Drummond bronc champ in new role for "Yellowstone," "1883"

A 2022 induction into the Montana Pro Rodeo Hall of Fame was hardly the end of the road for Drummond bronc rider Jess Martin.
  The 1988 graduate from Drummond High School who was announced as a hall of fame “Legend” this spring after retiring in 2009 with an 87-point ride on a world champion bronc, has landed on his feet, returning as a set wrangler and location scout for two of the hottest shows on television right now.
  Martin talked about his 20-year career as a bronc rider from the set of “Yellowstone” last week, where he was coordinating a cattle drive near the Big Hole, for the much-anticipated next season of the Paramount show, that has put Montana on a world stage since it first aired in 2018. Among the cowboy extras he was supervising that morning was his own 11-year-old son, Scott, who looks set to follow in his dad’s footsteps as a keen horseman.

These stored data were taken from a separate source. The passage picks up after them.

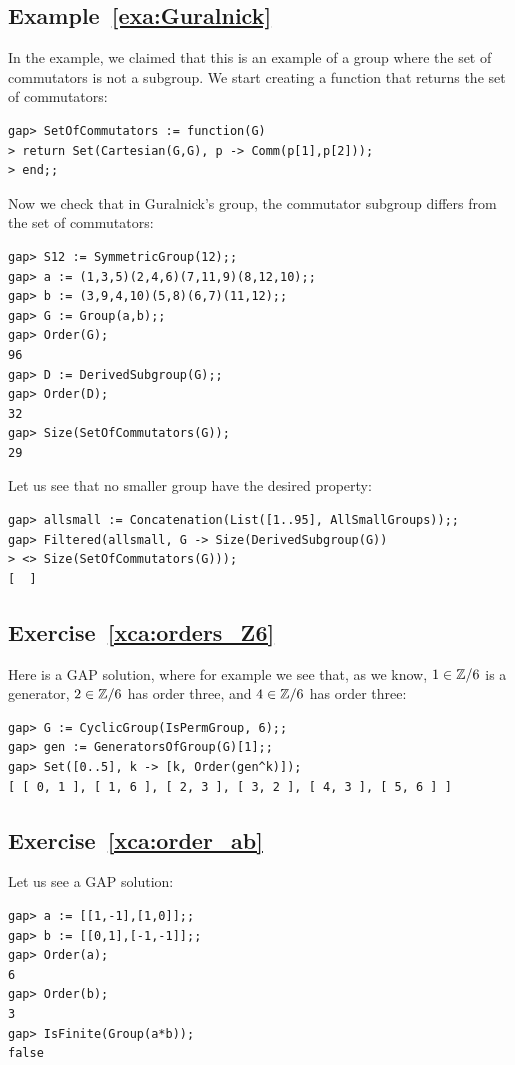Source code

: \subsection*{Example~\ref{exa:Guralnick}}
\label{gap:Guralnick}

In the example, we claimed that
this is an example of a group where the set of commutators is not a subgroup. We
start creating a function that returns the set of commutators:
\begin{lstlisting}
gap> SetOfCommutators := function(G)
> return Set(Cartesian(G,G), p -> Comm(p[1],p[2]));
> end;;
\end{lstlisting}
Now we check that in Guralnick's group, the commutator subgroup
differs from the set of commutators:
\begin{lstlisting}
gap> S12 := SymmetricGroup(12);;
gap> a := (1,3,5)(2,4,6)(7,11,9)(8,12,10);;
gap> b := (3,9,4,10)(5,8)(6,7)(11,12);;
gap> G := Group(a,b);;
gap> Order(G);
96
gap> D := DerivedSubgroup(G);;
gap> Order(D);
32
gap> Size(SetOfCommutators(G));
29
\end{lstlisting}
Let us see that no smaller group
have the desired property:
\begin{lstlisting}
gap> allsmall := Concatenation(List([1..95], AllSmallGroups));;
gap> Filtered(allsmall, G -> Size(DerivedSubgroup(G))
> <> Size(SetOfCommutators(G)));
[  ]
\end{lstlisting}



\subsection*{Exercise~\ref{xca:orders_Z6}}

Here is a GAP solution, where for example we see that, as we know,
$1\in\Z/6$ is a generator,
$2\in\Z/6$ has order three, and $4\in\Z/6$ has order three:
\begin{lstlisting}
gap> G := CyclicGroup(IsPermGroup, 6);;
gap> gen := GeneratorsOfGroup(G)[1];;
gap> Set([0..5], k -> [k, Order(gen^k)]);
[ [ 0, 1 ], [ 1, 6 ], [ 2, 3 ], [ 3, 2 ], [ 4, 3 ], [ 5, 6 ] ]
\end{lstlisting}

\subsection*{Exercise~\ref{xca:order_ab}}

Let us see a GAP solution:
\begin{lstlisting}
gap> a := [[1,-1],[1,0]];;
gap> b := [[0,1],[-1,-1]];;
gap> Order(a);
6
gap> Order(b);
3
gap> IsFinite(Group(a*b));
false
\end{lstlisting}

  By all accounts, Martin is well-skilled at changing direction and flourishing. He recalled growing up on a ranch outside Hall (now the Bignell ranch) and playing football at Drummond High School, when their greatest rival was Granite High School in Philipsburg. A football scholarship took him to Western Montana College (now University of Montana Western) in Dillon, and it wasn’t until he was 19 that he got on a bronc for the first time at a college rodeo in Helena.
  Right away, he realized he’d been playing the wrong sport.
  “I just knew,” he said, laughing that it was a short walk back to the chutes. “I didn’t care. It was all over. I loved it - the adrenaline, the excitement. I knew that this was what I was meant to be doing.”
  Having the “want to” made up for a late start in bronc riding, he said, but added that having a background as an athlete, plus a little more maturity, helped him to quickly excel in the sport, which became an obsession. “I couldn’t go five minutes without thinking about it.”
  Martin would go on to rodeo in the College National Finals Rodeo, the Northern Rodeo Association and then circuit rodeos, qualifying for the Montana Circuit Finals 16 times.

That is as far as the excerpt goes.